• What the task asks:
All of the entries below should be printed exactly; the pictures are to be left out.

***** Exercise data

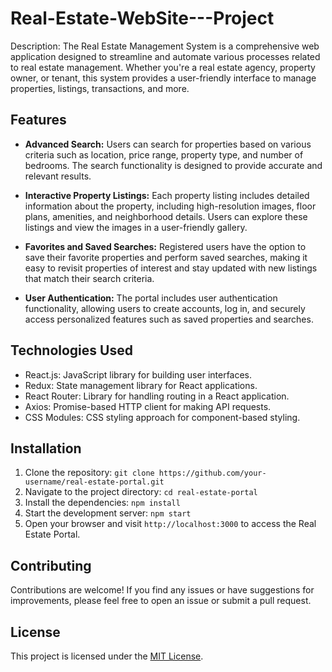 # Real-Estate-WebSite---Project
Description:
The Real Estate Management System is a comprehensive web application designed to streamline and automate various processes related to real estate management. Whether you're a real estate agency, property owner, or tenant, this system provides a user-friendly interface to manage properties, listings, transactions, and more.

## Features

- **Advanced Search:** Users can search for properties based on various criteria such as location, price range, property type, and number of bedrooms. The search functionality is designed to provide accurate and relevant results.

- **Interactive Property Listings:** Each property listing includes detailed information about the property, including high-resolution images, floor plans, amenities, and neighborhood details. Users can explore these listings and view the images in a user-friendly gallery.

- **Favorites and Saved Searches:** Registered users have the option to save their favorite properties and perform saved searches, making it easy to revisit properties of interest and stay updated with new listings that match their search criteria.

- **User Authentication:** The portal includes user authentication functionality, allowing users to create accounts, log in, and securely access personalized features such as saved properties and searches.

## Technologies Used

- React.js: JavaScript library for building user interfaces.
- Redux: State management library for React applications.
- React Router: Library for handling routing in a React application.
- Axios: Promise-based HTTP client for making API requests.
- CSS Modules: CSS styling approach for component-based styling.

## Installation

1. Clone the repository: `git clone https://github.com/your-username/real-estate-portal.git`
2. Navigate to the project directory: `cd real-estate-portal`
3. Install the dependencies: `npm install`
4. Start the development server: `npm start`
5. Open your browser and visit `http://localhost:3000` to access the Real Estate Portal.

## Contributing

Contributions are welcome! If you find any issues or have suggestions for improvements, please feel free to open an issue or submit a pull request.

## License

This project is licensed under the [MIT License](LICENSE).


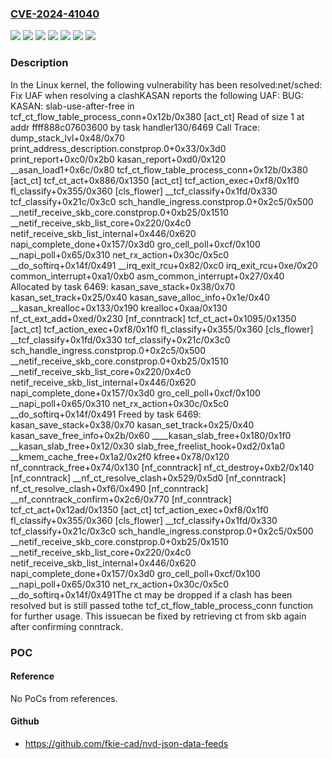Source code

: ### [CVE-2024-41040](https://cve.mitre.org/cgi-bin/cvename.cgi?name=CVE-2024-41040)
![](https://img.shields.io/static/v1?label=Product&message=Linux&color=blue)
![](https://img.shields.io/static/v1?label=Version&message=&color=brightgreen)
![](https://img.shields.io/static/v1?label=Version&message=0cc254e5aa37cf05f65bcdcdc0ac5c58010feb33%20&color=brightgreen)
![](https://img.shields.io/static/v1?label=Version&message=30822781c89943b6a3ed122324ceb37cea7042a3%20&color=brightgreen)
![](https://img.shields.io/static/v1?label=Version&message=5.13%20&color=brightgreen)
![](https://img.shields.io/static/v1?label=Version&message=f07c548314776231f0d47d73ec6caa5b17e876e8%20&color=brightgreen)
![](https://img.shields.io/static/v1?label=Vulnerability&message=n%2Fa&color=blue)

### Description

In the Linux kernel, the following vulnerability has been resolved:net/sched: Fix UAF when resolving a clashKASAN reports the following UAF: BUG: KASAN: slab-use-after-free in tcf_ct_flow_table_process_conn+0x12b/0x380 [act_ct] Read of size 1 at addr ffff888c07603600 by task handler130/6469 Call Trace:  <IRQ>  dump_stack_lvl+0x48/0x70  print_address_description.constprop.0+0x33/0x3d0  print_report+0xc0/0x2b0  kasan_report+0xd0/0x120  __asan_load1+0x6c/0x80  tcf_ct_flow_table_process_conn+0x12b/0x380 [act_ct]  tcf_ct_act+0x886/0x1350 [act_ct]  tcf_action_exec+0xf8/0x1f0  fl_classify+0x355/0x360 [cls_flower]  __tcf_classify+0x1fd/0x330  tcf_classify+0x21c/0x3c0  sch_handle_ingress.constprop.0+0x2c5/0x500  __netif_receive_skb_core.constprop.0+0xb25/0x1510  __netif_receive_skb_list_core+0x220/0x4c0  netif_receive_skb_list_internal+0x446/0x620  napi_complete_done+0x157/0x3d0  gro_cell_poll+0xcf/0x100  __napi_poll+0x65/0x310  net_rx_action+0x30c/0x5c0  __do_softirq+0x14f/0x491  __irq_exit_rcu+0x82/0xc0  irq_exit_rcu+0xe/0x20  common_interrupt+0xa1/0xb0  </IRQ>  <TASK>  asm_common_interrupt+0x27/0x40 Allocated by task 6469:  kasan_save_stack+0x38/0x70  kasan_set_track+0x25/0x40  kasan_save_alloc_info+0x1e/0x40  __kasan_krealloc+0x133/0x190  krealloc+0xaa/0x130  nf_ct_ext_add+0xed/0x230 [nf_conntrack]  tcf_ct_act+0x1095/0x1350 [act_ct]  tcf_action_exec+0xf8/0x1f0  fl_classify+0x355/0x360 [cls_flower]  __tcf_classify+0x1fd/0x330  tcf_classify+0x21c/0x3c0  sch_handle_ingress.constprop.0+0x2c5/0x500  __netif_receive_skb_core.constprop.0+0xb25/0x1510  __netif_receive_skb_list_core+0x220/0x4c0  netif_receive_skb_list_internal+0x446/0x620  napi_complete_done+0x157/0x3d0  gro_cell_poll+0xcf/0x100  __napi_poll+0x65/0x310  net_rx_action+0x30c/0x5c0  __do_softirq+0x14f/0x491 Freed by task 6469:  kasan_save_stack+0x38/0x70  kasan_set_track+0x25/0x40  kasan_save_free_info+0x2b/0x60  ____kasan_slab_free+0x180/0x1f0  __kasan_slab_free+0x12/0x30  slab_free_freelist_hook+0xd2/0x1a0  __kmem_cache_free+0x1a2/0x2f0  kfree+0x78/0x120  nf_conntrack_free+0x74/0x130 [nf_conntrack]  nf_ct_destroy+0xb2/0x140 [nf_conntrack]  __nf_ct_resolve_clash+0x529/0x5d0 [nf_conntrack]  nf_ct_resolve_clash+0xf6/0x490 [nf_conntrack]  __nf_conntrack_confirm+0x2c6/0x770 [nf_conntrack]  tcf_ct_act+0x12ad/0x1350 [act_ct]  tcf_action_exec+0xf8/0x1f0  fl_classify+0x355/0x360 [cls_flower]  __tcf_classify+0x1fd/0x330  tcf_classify+0x21c/0x3c0  sch_handle_ingress.constprop.0+0x2c5/0x500  __netif_receive_skb_core.constprop.0+0xb25/0x1510  __netif_receive_skb_list_core+0x220/0x4c0  netif_receive_skb_list_internal+0x446/0x620  napi_complete_done+0x157/0x3d0  gro_cell_poll+0xcf/0x100  __napi_poll+0x65/0x310  net_rx_action+0x30c/0x5c0  __do_softirq+0x14f/0x491The ct may be dropped if a clash has been resolved but is still passed tothe tcf_ct_flow_table_process_conn function for further usage. This issuecan be fixed by retrieving ct from skb again after confirming conntrack.

### POC

#### Reference
No PoCs from references.

#### Github
- https://github.com/fkie-cad/nvd-json-data-feeds

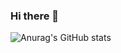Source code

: ### Hi there 👋

![Anurag's GitHub stats](https://github-readme-stats.vercel.app/api?username=Bennett-fourr&show_icons=true&theme=radical)
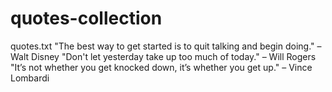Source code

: # quotes-collection
quotes.txt
"The best way to get started is to quit talking and begin doing." – Walt Disney
"Don't let yesterday take up too much of today." – Will Rogers
"It’s not whether you get knocked down, it’s whether you get up." – Vince Lombardi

**********

• Answer:
 # Real-Estate-WebSite---Project
Description:
The Real Estate Management System is a comprehensive web application designed to streamline and automate various processes related to real estate management. Whether you're a real estate agency, property owner, or tenant, this system provides a user-friendly interface to manage properties, listings, transactions, and more.

## Features

- **Advanced Search:** Users can search for properties based on various criteria such as location, price range, property type, and number of bedrooms. The search functionality is designed to provide accurate and relevant results.

- **Interactive Property Listings:** Each property listing includes detailed information about the property, including high-resolution images, floor plans, amenities, and neighborhood details. Users can explore these listings and view the images in a user-friendly gallery.

- **Favorites and Saved Searches:** Registered users have the option to save their favorite properties and perform saved searches, making it easy to revisit properties of interest and stay updated with new listings that match their search criteria.

- **User Authentication:** The portal includes user authentication functionality, allowing users to create accounts, log in, and securely access personalized features such as saved properties and searches.

## Technologies Used

- React.js: JavaScript library for building user interfaces.
- Redux: State management library for React applications.
- React Router: Library for handling routing in a React application.
- Axios: Promise-based HTTP client for making API requests.
- CSS Modules: CSS styling approach for component-based styling.

## Installation

1. Clone the repository: `git clone https://github.com/your-username/real-estate-portal.git`
2. Navigate to the project directory: `cd real-estate-portal`
3. Install the dependencies: `npm install`
4. Start the development server: `npm start`
5. Open your browser and visit `http://localhost:3000` to access the Real Estate Portal.

## Contributing

Contributions are welcome! If you find any issues or have suggestions for improvements, please feel free to open an issue or submit a pull request.

## License

This project is licensed under the [MIT License](LICENSE).


Source code

: ### [CVE-2024-41040](https://cve.mitre.org/cgi-bin/cvename.cgi?name=CVE-2024-41040)
![](https://img.shields.io/static/v1?label=Product&message=Linux&color=blue)
![](https://img.shields.io/static/v1?label=Version&message=&color=brightgreen)
![](https://img.shields.io/static/v1?label=Version&message=0cc254e5aa37cf05f65bcdcdc0ac5c58010feb33%20&color=brightgreen)
![](https://img.shields.io/static/v1?label=Version&message=30822781c89943b6a3ed122324ceb37cea7042a3%20&color=brightgreen)
![](https://img.shields.io/static/v1?label=Version&message=5.13%20&color=brightgreen)
![](https://img.shields.io/static/v1?label=Version&message=f07c548314776231f0d47d73ec6caa5b17e876e8%20&color=brightgreen)
![](https://img.shields.io/static/v1?label=Vulnerability&message=n%2Fa&color=blue)

### Description

In the Linux kernel, the following vulnerability has been resolved:net/sched: Fix UAF when resolving a clashKASAN reports the following UAF: BUG: KASAN: slab-use-after-free in tcf_ct_flow_table_process_conn+0x12b/0x380 [act_ct] Read of size 1 at addr ffff888c07603600 by task handler130/6469 Call Trace:  <IRQ>  dump_stack_lvl+0x48/0x70  print_address_description.constprop.0+0x33/0x3d0  print_report+0xc0/0x2b0  kasan_report+0xd0/0x120  __asan_load1+0x6c/0x80  tcf_ct_flow_table_process_conn+0x12b/0x380 [act_ct]  tcf_ct_act+0x886/0x1350 [act_ct]  tcf_action_exec+0xf8/0x1f0  fl_classify+0x355/0x360 [cls_flower]  __tcf_classify+0x1fd/0x330  tcf_classify+0x21c/0x3c0  sch_handle_ingress.constprop.0+0x2c5/0x500  __netif_receive_skb_core.constprop.0+0xb25/0x1510  __netif_receive_skb_list_core+0x220/0x4c0  netif_receive_skb_list_internal+0x446/0x620  napi_complete_done+0x157/0x3d0  gro_cell_poll+0xcf/0x100  __napi_poll+0x65/0x310  net_rx_action+0x30c/0x5c0  __do_softirq+0x14f/0x491  __irq_exit_rcu+0x82/0xc0  irq_exit_rcu+0xe/0x20  common_interrupt+0xa1/0xb0  </IRQ>  <TASK>  asm_common_interrupt+0x27/0x40 Allocated by task 6469:  kasan_save_stack+0x38/0x70  kasan_set_track+0x25/0x40  kasan_save_alloc_info+0x1e/0x40  __kasan_krealloc+0x133/0x190  krealloc+0xaa/0x130  nf_ct_ext_add+0xed/0x230 [nf_conntrack]  tcf_ct_act+0x1095/0x1350 [act_ct]  tcf_action_exec+0xf8/0x1f0  fl_classify+0x355/0x360 [cls_flower]  __tcf_classify+0x1fd/0x330  tcf_classify+0x21c/0x3c0  sch_handle_ingress.constprop.0+0x2c5/0x500  __netif_receive_skb_core.constprop.0+0xb25/0x1510  __netif_receive_skb_list_core+0x220/0x4c0  netif_receive_skb_list_internal+0x446/0x620  napi_complete_done+0x157/0x3d0  gro_cell_poll+0xcf/0x100  __napi_poll+0x65/0x310  net_rx_action+0x30c/0x5c0  __do_softirq+0x14f/0x491 Freed by task 6469:  kasan_save_stack+0x38/0x70  kasan_set_track+0x25/0x40  kasan_save_free_info+0x2b/0x60  ____kasan_slab_free+0x180/0x1f0  __kasan_slab_free+0x12/0x30  slab_free_freelist_hook+0xd2/0x1a0  __kmem_cache_free+0x1a2/0x2f0  kfree+0x78/0x120  nf_conntrack_free+0x74/0x130 [nf_conntrack]  nf_ct_destroy+0xb2/0x140 [nf_conntrack]  __nf_ct_resolve_clash+0x529/0x5d0 [nf_conntrack]  nf_ct_resolve_clash+0xf6/0x490 [nf_conntrack]  __nf_conntrack_confirm+0x2c6/0x770 [nf_conntrack]  tcf_ct_act+0x12ad/0x1350 [act_ct]  tcf_action_exec+0xf8/0x1f0  fl_classify+0x355/0x360 [cls_flower]  __tcf_classify+0x1fd/0x330  tcf_classify+0x21c/0x3c0  sch_handle_ingress.constprop.0+0x2c5/0x500  __netif_receive_skb_core.constprop.0+0xb25/0x1510  __netif_receive_skb_list_core+0x220/0x4c0  netif_receive_skb_list_internal+0x446/0x620  napi_complete_done+0x157/0x3d0  gro_cell_poll+0xcf/0x100  __napi_poll+0x65/0x310  net_rx_action+0x30c/0x5c0  __do_softirq+0x14f/0x491The ct may be dropped if a clash has been resolved but is still passed tothe tcf_ct_flow_table_process_conn function for further usage. This issuecan be fixed by retrieving ct from skb again after confirming conntrack.

### POC

#### Reference
No PoCs from references.

#### Github
- https://github.com/fkie-cad/nvd-json-data-feeds

Source code

: ### Hi there 👋

![Anurag's GitHub stats](https://github-readme-stats.vercel.app/api?username=Bennett-fourr&show_icons=true&theme=radical)
Source code

: # quotes-collection
quotes.txt
"The best way to get started is to quit talking and begin doing." – Walt Disney
"Don't let yesterday take up too much of today." – Will Rogers
"It’s not whether you get knocked down, it’s whether you get up." – Vince Lombardi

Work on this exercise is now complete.